§ **Problem to work on**: An exact reproduction of all the data is needed, with no images in it.

§ **Supplied records**:
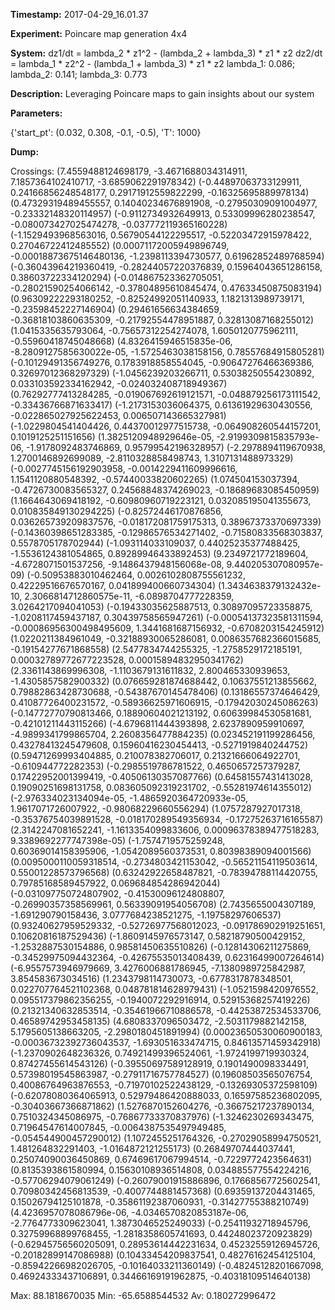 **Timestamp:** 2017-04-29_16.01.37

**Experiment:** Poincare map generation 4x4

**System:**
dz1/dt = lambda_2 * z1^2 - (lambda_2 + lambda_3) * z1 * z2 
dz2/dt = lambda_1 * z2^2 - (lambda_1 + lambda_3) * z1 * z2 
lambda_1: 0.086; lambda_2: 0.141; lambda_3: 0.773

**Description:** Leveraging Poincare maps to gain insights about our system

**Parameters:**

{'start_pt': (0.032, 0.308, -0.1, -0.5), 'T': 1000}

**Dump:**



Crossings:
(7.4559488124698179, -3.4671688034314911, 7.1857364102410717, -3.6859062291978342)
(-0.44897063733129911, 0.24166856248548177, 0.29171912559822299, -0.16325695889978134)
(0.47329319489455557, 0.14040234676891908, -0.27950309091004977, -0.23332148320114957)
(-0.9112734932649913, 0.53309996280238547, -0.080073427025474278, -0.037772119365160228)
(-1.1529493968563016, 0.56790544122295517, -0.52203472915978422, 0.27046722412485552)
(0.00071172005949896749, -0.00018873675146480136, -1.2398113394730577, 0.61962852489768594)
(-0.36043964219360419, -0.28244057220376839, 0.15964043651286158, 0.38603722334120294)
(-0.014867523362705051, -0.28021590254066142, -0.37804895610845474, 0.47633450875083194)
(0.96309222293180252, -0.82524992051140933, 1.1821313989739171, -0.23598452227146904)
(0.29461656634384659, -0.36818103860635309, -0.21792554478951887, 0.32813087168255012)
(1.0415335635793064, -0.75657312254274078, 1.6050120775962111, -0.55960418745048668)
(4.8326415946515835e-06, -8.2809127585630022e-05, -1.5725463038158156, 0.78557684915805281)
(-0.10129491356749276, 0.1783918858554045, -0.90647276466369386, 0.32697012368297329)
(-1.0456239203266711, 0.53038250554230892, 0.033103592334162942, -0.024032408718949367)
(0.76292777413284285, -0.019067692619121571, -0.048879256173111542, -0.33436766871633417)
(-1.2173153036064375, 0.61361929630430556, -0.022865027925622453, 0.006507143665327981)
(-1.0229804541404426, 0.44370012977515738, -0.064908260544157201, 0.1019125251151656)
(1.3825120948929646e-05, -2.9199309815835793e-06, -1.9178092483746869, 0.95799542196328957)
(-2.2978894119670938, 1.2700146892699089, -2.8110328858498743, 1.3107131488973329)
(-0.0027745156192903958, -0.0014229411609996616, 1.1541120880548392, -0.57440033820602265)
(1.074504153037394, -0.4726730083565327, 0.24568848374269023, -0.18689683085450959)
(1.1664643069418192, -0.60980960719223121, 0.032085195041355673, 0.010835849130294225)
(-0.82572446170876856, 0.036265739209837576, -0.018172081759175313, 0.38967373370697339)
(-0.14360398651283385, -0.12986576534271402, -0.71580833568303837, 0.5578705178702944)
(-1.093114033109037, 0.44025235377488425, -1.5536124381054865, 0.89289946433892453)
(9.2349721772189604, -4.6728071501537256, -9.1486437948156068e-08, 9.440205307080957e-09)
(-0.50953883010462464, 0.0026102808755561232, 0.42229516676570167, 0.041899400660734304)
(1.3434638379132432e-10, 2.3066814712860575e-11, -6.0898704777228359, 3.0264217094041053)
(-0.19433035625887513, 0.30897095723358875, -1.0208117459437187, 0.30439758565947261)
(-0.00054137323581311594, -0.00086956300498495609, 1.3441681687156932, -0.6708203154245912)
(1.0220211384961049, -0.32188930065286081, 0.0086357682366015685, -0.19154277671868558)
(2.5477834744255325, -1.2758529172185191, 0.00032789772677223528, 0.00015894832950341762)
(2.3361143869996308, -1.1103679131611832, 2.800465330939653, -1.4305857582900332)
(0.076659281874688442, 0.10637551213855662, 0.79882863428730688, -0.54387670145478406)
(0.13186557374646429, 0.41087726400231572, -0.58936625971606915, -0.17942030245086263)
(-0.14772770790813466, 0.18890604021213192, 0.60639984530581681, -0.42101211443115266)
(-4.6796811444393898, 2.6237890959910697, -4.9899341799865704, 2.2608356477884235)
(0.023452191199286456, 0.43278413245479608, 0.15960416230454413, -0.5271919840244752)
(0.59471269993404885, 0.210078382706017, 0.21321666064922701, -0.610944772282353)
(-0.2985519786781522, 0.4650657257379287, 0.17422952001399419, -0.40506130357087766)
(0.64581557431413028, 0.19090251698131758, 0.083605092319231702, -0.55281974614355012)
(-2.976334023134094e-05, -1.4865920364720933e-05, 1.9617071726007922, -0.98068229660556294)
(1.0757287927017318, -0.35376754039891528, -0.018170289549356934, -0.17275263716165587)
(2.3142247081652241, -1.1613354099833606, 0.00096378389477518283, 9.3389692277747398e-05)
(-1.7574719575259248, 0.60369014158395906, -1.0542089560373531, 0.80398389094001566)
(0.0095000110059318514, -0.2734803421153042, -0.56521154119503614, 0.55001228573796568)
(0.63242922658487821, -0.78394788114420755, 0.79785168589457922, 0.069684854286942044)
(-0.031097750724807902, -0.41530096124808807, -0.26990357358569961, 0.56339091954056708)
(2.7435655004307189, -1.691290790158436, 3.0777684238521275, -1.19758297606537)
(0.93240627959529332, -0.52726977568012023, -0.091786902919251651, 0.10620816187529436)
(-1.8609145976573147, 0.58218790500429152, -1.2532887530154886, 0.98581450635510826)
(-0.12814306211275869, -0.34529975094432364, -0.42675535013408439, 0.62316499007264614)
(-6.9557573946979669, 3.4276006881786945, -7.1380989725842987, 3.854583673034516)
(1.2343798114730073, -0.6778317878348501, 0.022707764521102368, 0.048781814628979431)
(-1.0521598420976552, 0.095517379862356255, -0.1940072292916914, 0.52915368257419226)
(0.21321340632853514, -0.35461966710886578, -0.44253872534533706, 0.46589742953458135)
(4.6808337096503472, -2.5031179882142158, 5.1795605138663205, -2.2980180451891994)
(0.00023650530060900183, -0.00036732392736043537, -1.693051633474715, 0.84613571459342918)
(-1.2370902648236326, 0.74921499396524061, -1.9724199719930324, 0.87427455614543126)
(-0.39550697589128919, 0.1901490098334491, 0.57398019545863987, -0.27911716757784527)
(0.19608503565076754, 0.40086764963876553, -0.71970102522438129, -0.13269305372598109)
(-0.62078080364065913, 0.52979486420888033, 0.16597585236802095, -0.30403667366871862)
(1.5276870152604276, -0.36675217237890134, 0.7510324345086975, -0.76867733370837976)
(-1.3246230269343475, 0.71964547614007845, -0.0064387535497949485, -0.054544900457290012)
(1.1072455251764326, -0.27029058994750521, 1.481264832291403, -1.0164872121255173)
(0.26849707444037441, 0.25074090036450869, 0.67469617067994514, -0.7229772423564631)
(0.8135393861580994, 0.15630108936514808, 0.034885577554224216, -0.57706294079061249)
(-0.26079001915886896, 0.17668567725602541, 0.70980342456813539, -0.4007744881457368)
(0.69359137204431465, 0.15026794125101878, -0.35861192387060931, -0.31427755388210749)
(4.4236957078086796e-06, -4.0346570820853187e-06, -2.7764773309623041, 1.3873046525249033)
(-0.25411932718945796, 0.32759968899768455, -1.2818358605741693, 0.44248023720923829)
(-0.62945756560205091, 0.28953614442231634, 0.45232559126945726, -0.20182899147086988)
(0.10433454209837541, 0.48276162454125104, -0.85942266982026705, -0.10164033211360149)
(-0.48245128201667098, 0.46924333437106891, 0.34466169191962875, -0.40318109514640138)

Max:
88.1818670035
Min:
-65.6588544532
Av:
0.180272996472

§ **Answer section**:
 **Timestamp:** 2017-04-29_16.01.37

**Experiment:** Poincare map generation 4x4

**System:**
dz1/dt = lambda_2 * z1^2 - (lambda_2 + lambda_3) * z1 * z2 
dz2/dt = lambda_1 * z2^2 - (lambda_1 + lambda_3) * z1 * z2 
lambda_1: 0.086; lambda_2: 0.141; lambda_3: 0.773

**Description:** Leveraging Poincare maps to gain insights about our system

**Parameters:**

{'start_pt': (0.032, 0.308, -0.1, -0.5), 'T': 1000}

**Dump:**



Crossings:
(7.4559488124698179, -3.4671688034314911, 7.1857364102410717, -3.6859062291978342)
(-0.44897063733129911, 0.24166856248548177, 0.29171912559822299, -0.16325695889978134)
(0.47329319489455557, 0.14040234676891908, -0.27950309091004977, -0.23332148320114957)
(-0.9112734932649913, 0.53309996280238547, -0.080073427025474278, -0.037772119365160228)
(-1.1529493968563016, 0.56790544122295517, -0.52203472915978422, 0.27046722412485552)
(0.00071172005949896749, -0.00018873675146480136, -1.2398113394730577, 0.61962852489768594)
(-0.36043964219360419, -0.28244057220376839, 0.15964043651286158, 0.38603722334120294)
(-0.014867523362705051, -0.28021590254066142, -0.37804895610845474, 0.47633450875083194)
(0.96309222293180252, -0.82524992051140933, 1.1821313989739171, -0.23598452227146904)
(0.29461656634384659, -0.36818103860635309, -0.21792554478951887, 0.32813087168255012)
(1.0415335635793064, -0.75657312254274078, 1.6050120775962111, -0.55960418745048668)
(4.8326415946515835e-06, -8.2809127585630022e-05, -1.5725463038158156, 0.78557684915805281)
(-0.10129491356749276, 0.1783918858554045, -0.90647276466369386, 0.32697012368297329)
(-1.0456239203266711, 0.53038250554230892, 0.033103592334162942, -0.024032408718949367)
(0.76292777413284285, -0.019067692619121571, -0.048879256173111542, -0.33436766871633417)
(-1.2173153036064375, 0.61361929630430556, -0.022865027925622453, 0.006507143665327981)
(-1.0229804541404426, 0.44370012977515738, -0.064908260544157201, 0.1019125251151656)
(1.3825120948929646e-05, -2.9199309815835793e-06, -1.9178092483746869, 0.95799542196328957)
(-2.2978894119670938, 1.2700146892699089, -2.8110328858498743, 1.3107131488973329)
(-0.0027745156192903958, -0.0014229411609996616, 1.1541120880548392, -0.57440033820602265)
(1.074504153037394, -0.4726730083565327, 0.24568848374269023, -0.18689683085450959)
(1.1664643069418192, -0.60980960719223121, 0.032085195041355673, 0.010835849130294225)
(-0.82572446170876856, 0.036265739209837576, -0.018172081759175313, 0.38967373370697339)
(-0.14360398651283385, -0.12986576534271402, -0.71580833568303837, 0.5578705178702944)
(-1.093114033109037, 0.44025235377488425, -1.5536124381054865, 0.89289946433892453)
(9.2349721772189604, -4.6728071501537256, -9.1486437948156068e-08, 9.440205307080957e-09)
(-0.50953883010462464, 0.0026102808755561232, 0.42229516676570167, 0.041899400660734304)
(1.3434638379132432e-10, 2.3066814712860575e-11, -6.0898704777228359, 3.0264217094041053)
(-0.19433035625887513, 0.30897095723358875, -1.0208117459437187, 0.30439758565947261)
(-0.00054137323581311594, -0.00086956300498495609, 1.3441681687156932, -0.6708203154245912)
(1.0220211384961049, -0.32188930065286081, 0.0086357682366015685, -0.19154277671868558)
(2.5477834744255325, -1.2758529172185191, 0.00032789772677223528, 0.00015894832950341762)
(2.3361143869996308, -1.1103679131611832, 2.800465330939653, -1.4305857582900332)
(0.076659281874688442, 0.10637551213855662, 0.79882863428730688, -0.54387670145478406)
(0.13186557374646429, 0.41087726400231572, -0.58936625971606915, -0.17942030245086263)
(-0.14772770790813466, 0.18890604021213192, 0.60639984530581681, -0.42101211443115266)
(-4.6796811444393898, 2.6237890959910697, -4.9899341799865704, 2.2608356477884235)
(0.023452191199286456, 0.43278413245479608, 0.15960416230454413, -0.5271919840244752)
(0.59471269993404885, 0.210078382706017, 0.21321666064922701, -0.610944772282353)
(-0.2985519786781522, 0.4650657257379287, 0.17422952001399419, -0.40506130357087766)
(0.64581557431413028, 0.19090251698131758, 0.083605092319231702, -0.55281974614355012)
(-2.976334023134094e-05, -1.4865920364720933e-05, 1.9617071726007922, -0.98068229660556294)
(1.0757287927017318, -0.35376754039891528, -0.018170289549356934, -0.17275263716165587)
(2.3142247081652241, -1.1613354099833606, 0.00096378389477518283, 9.3389692277747398e-05)
(-1.7574719575259248, 0.60369014158395906, -1.0542089560373531, 0.80398389094001566)
(0.0095000110059318514, -0.2734803421153042, -0.56521154119503614, 0.55001228573796568)
(0.63242922658487821, -0.78394788114420755, 0.79785168589457922, 0.069684854286942044)
(-0.031097750724807902, -0.41530096124808807, -0.26990357358569961, 0.56339091954056708)
(2.7435655004307189, -1.691290790158436, 3.0777684238521275, -1.19758297606537)
(0.93240627959529332, -0.52726977568012023, -0.091786902919251651, 0.10620816187529436)
(-1.8609145976573147, 0.58218790500429152, -1.2532887530154886, 0.98581450635510826)
(-0.12814306211275869, -0.34529975094432364, -0.42675535013408439, 0.62316499007264614)
(-6.9557573946979669, 3.4276006881786945, -7.1380989725842987, 3.854583673034516)
(1.2343798114730073, -0.6778317878348501, 0.022707764521102368, 0.048781814628979431)
(-1.0521598420976552, 0.095517379862356255, -0.1940072292916914, 0.52915368257419226)
(0.21321340632853514, -0.35461966710886578, -0.44253872534533706, 0.46589742953458135)
(4.6808337096503472, -2.5031179882142158, 5.1795605138663205, -2.2980180451891994)
(0.00023650530060900183, -0.00036732392736043537, -1.693051633474715, 0.84613571459342918)
(-1.2370902648236326, 0.74921499396524061, -1.9724199719930324, 0.87427455614543126)
(-0.39550697589128919, 0.1901490098334491, 0.57398019545863987, -0.27911716757784527)
(0.19608503565076754, 0.40086764963876553, -0.71970102522438129, -0.13269305372598109)
(-0.62078080364065913, 0.52979486420888033, 0.16597585236802095, -0.30403667366871862)
(1.5276870152604276, -0.36675217237890134, 0.7510324345086975, -0.76867733370837976)
(-1.3246230269343475, 0.71964547614007845, -0.0064387535497949485, -0.054544900457290012)
(1.1072455251764326, -0.27029058994750521, 1.481264832291403, -1.0164872121255173)
(0.26849707444037441, 0.25074090036450869, 0.67469617067994514, -0.7229772423564631)
(0.8135393861580994, 0.15630108936514808, 0.034885577554224216, -0.57706294079061249)
(-0.26079001915886896, 0.17668567725602541, 0.70980342456813539, -0.4007744881457368)
(0.69359137204431465, 0.15026794125101878, -0.35861192387060931, -0.31427755388210749)
(4.4236957078086796e-06, -4.0346570820853187e-06, -2.7764773309623041, 1.3873046525249033)
(-0.25411932718945796, 0.32759968899768455, -1.2818358605741693, 0.44248023720923829)
(-0.62945756560205091, 0.28953614442231634, 0.45232559126945726, -0.20182899147086988)
(0.10433454209837541, 0.48276162454125104, -0.85942266982026705, -0.10164033211360149)
(-0.48245128201667098, 0.46924333437106891, 0.34466169191962875, -0.40318109514640138)

Max:
88.1818670035
Min:
-65.6588544532
Av:
0.180272996472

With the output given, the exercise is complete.